But, this time the movie falls into place among several others we have seen recently. Funny how that happens? It’s like how the various required courses first semester wove into each other, like voices singing together the disparate notes of a single chord? I assume that was done on purpose, though I’ve never asked. But the same thing happens sometimes even without any apparent orchestration, and it’s happening now.

A few months ago, we saw Bury My Heart at Wounded Knee, a strikingly heart-wrenching movie, of course, and a surprisingly ecological movie. Sitting Bull’s argument in favor of his traditional way of life was not sentimental, nor even religious in the European sense. His argument was that living by farming on the Great Plains is stupid; “grasshoppers eat corn; you tell them to plant it!” I don’t know if that was historically accurate, but it is plausible that he would know why his people lived as they did. The focus on livelihood certainly added a new dimension to the issue of cultural survival. More recently we’ve been watching the Centennial mini-series, which you may, or may not, remember from the seventies. Chris did, and got the series on DVD. The series is based on a James Michener book of the same name that traced a family through over a century of history in the Rockies and the Great Plains. The first main character is a mountain man, then the focus passes to his Arapaho sons and their sister and her husband. Eventually, we get into cowboys and so forth, but the whole thing is accurate historically—no racism. The genocidal sequences shocked even me, though I didn’t see anything I didn’t already know happened. Actually, that made it worse, I think. It would be one thing to see fictional atrocities committed, another thing to know that while the details are fictional, the atrocities are real. I mean, when one character orders two little kids shot because “nits turn into lice,” I’m pretty sure someone actually said that. The kids were too little to even run away when they were dumped on the ground so the soldier could get out his gun. The shots were fired off-camera.

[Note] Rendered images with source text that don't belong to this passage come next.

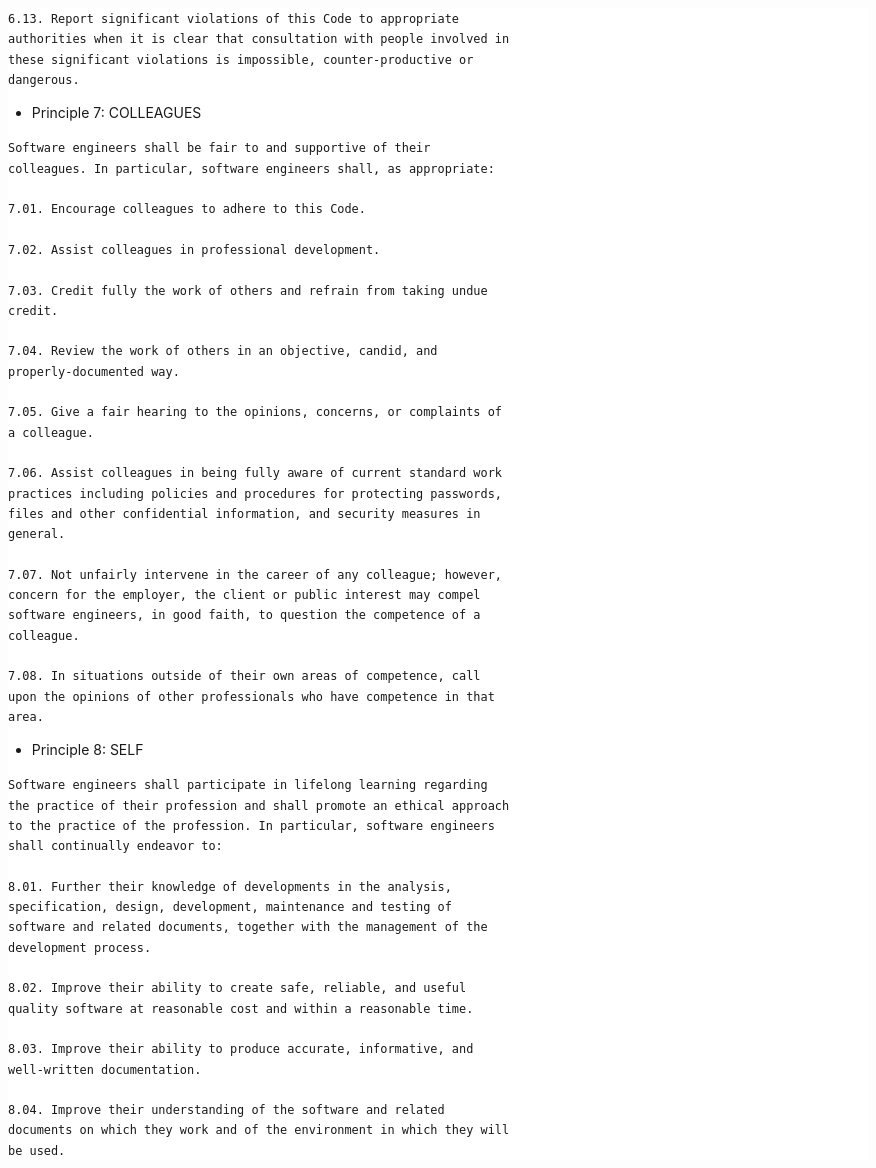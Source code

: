     6.13. Report significant violations of this Code to appropriate
    authorities when it is clear that consultation with people involved in
    these significant violations is impossible, counter-productive or
    dangerous.

-    Principle 7: COLLEAGUES

    Software engineers shall be fair to and supportive of their
    colleagues. In particular, software engineers shall, as appropriate:

    7.01. Encourage colleagues to adhere to this Code.

    7.02. Assist colleagues in professional development.

    7.03. Credit fully the work of others and refrain from taking undue
    credit.

    7.04. Review the work of others in an objective, candid, and
    properly-documented way.

    7.05. Give a fair hearing to the opinions, concerns, or complaints of
    a colleague.

    7.06. Assist colleagues in being fully aware of current standard work
    practices including policies and procedures for protecting passwords,
    files and other confidential information, and security measures in
    general.

    7.07. Not unfairly intervene in the career of any colleague; however,
    concern for the employer, the client or public interest may compel
    software engineers, in good faith, to question the competence of a
    colleague.

    7.08. In situations outside of their own areas of competence, call
    upon the opinions of other professionals who have competence in that
    area.

-    Principle 8: SELF

    Software engineers shall participate in lifelong learning regarding
    the practice of their profession and shall promote an ethical approach
    to the practice of the profession. In particular, software engineers
    shall continually endeavor to:

    8.01. Further their knowledge of developments in the analysis,
    specification, design, development, maintenance and testing of
    software and related documents, together with the management of the
    development process.

    8.02. Improve their ability to create safe, reliable, and useful
    quality software at reasonable cost and within a reasonable time.

    8.03. Improve their ability to produce accurate, informative, and
    well-written documentation.

    8.04. Improve their understanding of the software and related
    documents on which they work and of the environment in which they will
    be used.
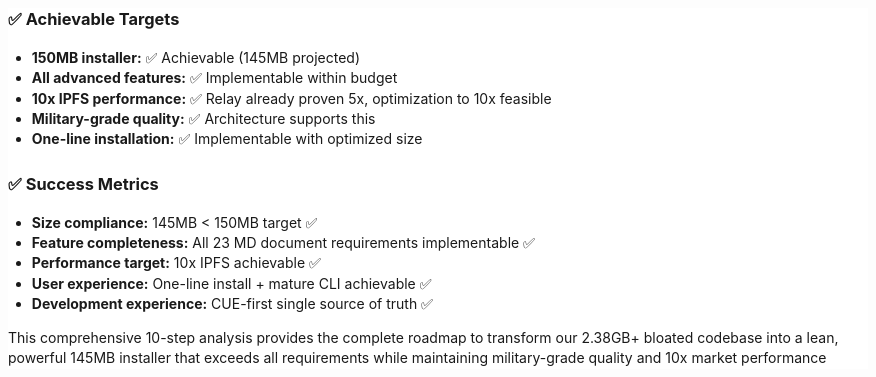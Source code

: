 ### ✅ Achievable Targets
- **150MB installer:** ✅ Achievable (145MB projected)
- **All advanced features:** ✅ Implementable within budget
- **10x IPFS performance:** ✅ Relay already proven 5x, optimization to 10x feasible
- **Military-grade quality:** ✅ Architecture supports this
- **One-line installation:** ✅ Implementable with optimized size

### ✅ Success Metrics
- **Size compliance:** 145MB < 150MB target ✅
- **Feature completeness:** All 23 MD document requirements implementable ✅
- **Performance target:** 10x IPFS achievable ✅
- **User experience:** One-line install + mature CLI achievable ✅
- **Development experience:** CUE-first single source of truth ✅

This comprehensive 10-step analysis provides the complete roadmap to transform our 2.38GB+ bloated codebase into a lean, powerful 145MB installer that exceeds all requirements while maintaining military-grade quality and 10x market performance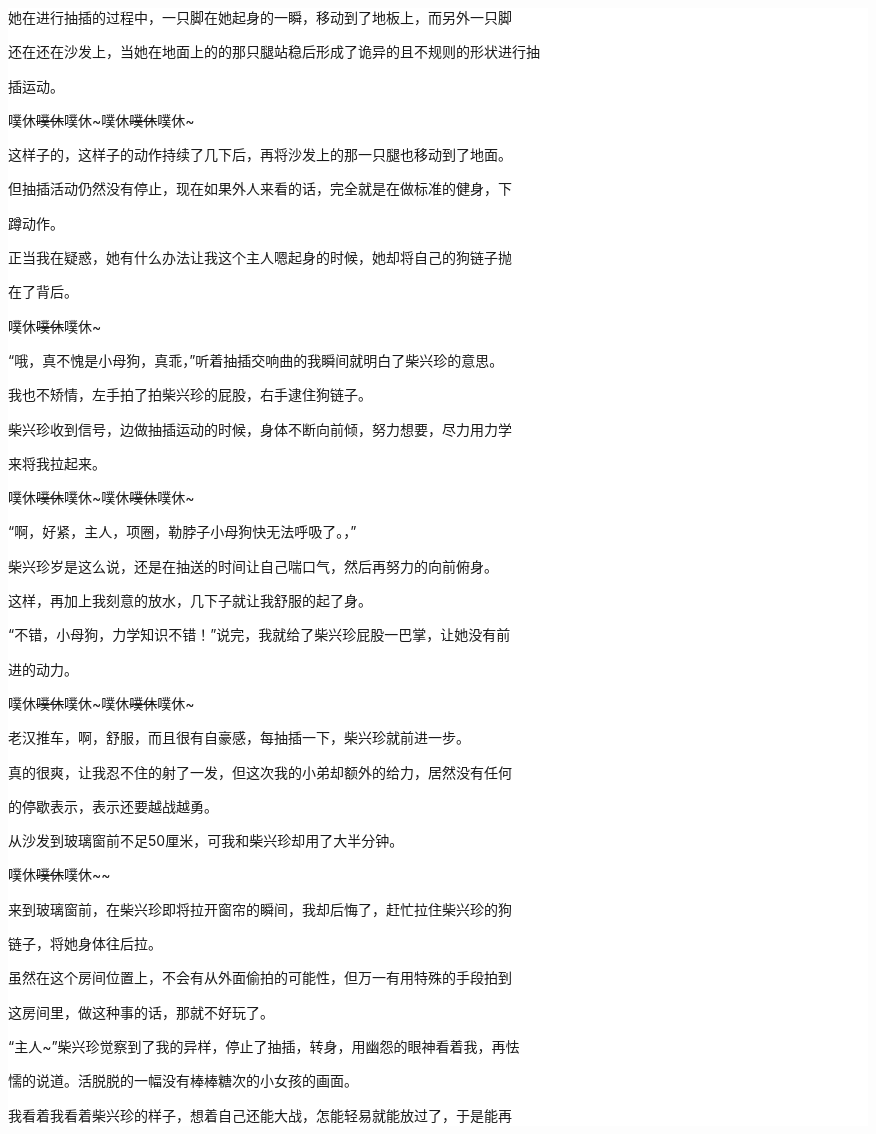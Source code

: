 她在进行抽插的过程中，一只脚在她起身的一瞬，移动到了地板上，而另外一只脚

还在还在沙发上，当她在地面上的的那只腿站稳后形成了诡异的且不规则的形状进行抽

插运动。

噗休~~噗休~~噗休~噗休~~噗休~~噗休~

这样子的，这样子的动作持续了几下后，再将沙发上的那一只腿也移动到了地面。

但抽插活动仍然没有停止，现在如果外人来看的话，完全就是在做标准的健身，下

蹲动作。

正当我在疑惑，她有什么办法让我这个主人嗯起身的时候，她却将自己的狗链子抛

在了背后。

噗休~~噗休~~噗休~

“哦，真不愧是小母狗，真乖，”听着抽插交响曲的我瞬间就明白了柴兴珍的意思。

我也不矫情，左手拍了拍柴兴珍的屁股，右手逮住狗链子。

柴兴珍收到信号，边做抽插运动的时候，身体不断向前倾，努力想要，尽力用力学

来将我拉起来。

噗休~~噗休~~噗休~噗休~~噗休~~噗休~

“啊，好紧，主人，项圈，勒脖子小母狗快无法呼吸了。，”

柴兴珍岁是这么说，还是在抽送的时间让自己喘口气，然后再努力的向前俯身。

这样，再加上我刻意的放水，几下子就让我舒服的起了身。

“不错，小母狗，力学知识不错！”说完，我就给了柴兴珍屁股一巴掌，让她没有前

进的动力。

噗休~~噗休~~噗休~噗休~~噗休~~噗休~

老汉推车，啊，舒服，而且很有自豪感，每抽插一下，柴兴珍就前进一步。

真的很爽，让我忍不住的射了一发，但这次我的小弟却额外的给力，居然没有任何

的停歇表示，表示还要越战越勇。

从沙发到玻璃窗前不足50厘米，可我和柴兴珍却用了大半分钟。

噗休~~噗休~~噗休~~

来到玻璃窗前，在柴兴珍即将拉开窗帘的瞬间，我却后悔了，赶忙拉住柴兴珍的狗

链子，将她身体往后拉。

虽然在这个房间位置上，不会有从外面偷拍的可能性，但万一有用特殊的手段拍到

这房间里，做这种事的话，那就不好玩了。

“主人~”柴兴珍觉察到了我的异样，停止了抽插，转身，用幽怨的眼神看着我，再怯

懦的说道。活脱脱的一幅没有棒棒糖次的小女孩的画面。

我看着我看着柴兴珍的样子，想着自己还能大战，怎能轻易就能放过了，于是能再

Then, we saw a documentary on Custer, which was sympathetic to him but only so far as history will allow, which isn’t very far. Then, we saw Cowboys and Aliens, which is just as fun a movie as you’ve expect, but also really good. The aliens—and I don’t think this is giving too much away, if you haven’t seen it—are interested in resource extraction, and are on a scouting mission. If the scouts get home to make their report, there will be no stopping their invasion. A nice touch is that a remnant band of Apaches joins to cowboys to fight off the aliens, so it’s actually cowboys and aliens and Indians—also done with no racism. The Apaches are people. And now, here is Avatar, in which painted, ululating people riding animals and carrying bows defend themselves against more aliens bent on resource extraction, except this time the aliens are human (and apparently American). Cowboys and Indians again.

What is this collective recurring dream? I’ve long thought that as dreams are to the individual psyche, stories, and, in the modern context, movies, are the societal dream. Just as some unresolved idea or tension may work itself through in the symbols of recurring dream, society gets to know itself, recreates itself, through its movies. Monster movies, spy movies, war movies, these recurring tropes are clumps of culture-stuff we are collectively pulling on, like someone might pull at a tangle of yarn to free it of knots. Or like someone might prod the edges of injury or bite down on a teething tooth. Or, like someone might pace and pace over familiar ground in order to find something gone missing.

What does it mean that our country exists at the expense of other countries? Who are we? What exactly happened? When the dreaming is done, we as a country will be able to make amends, I think. If we last that long.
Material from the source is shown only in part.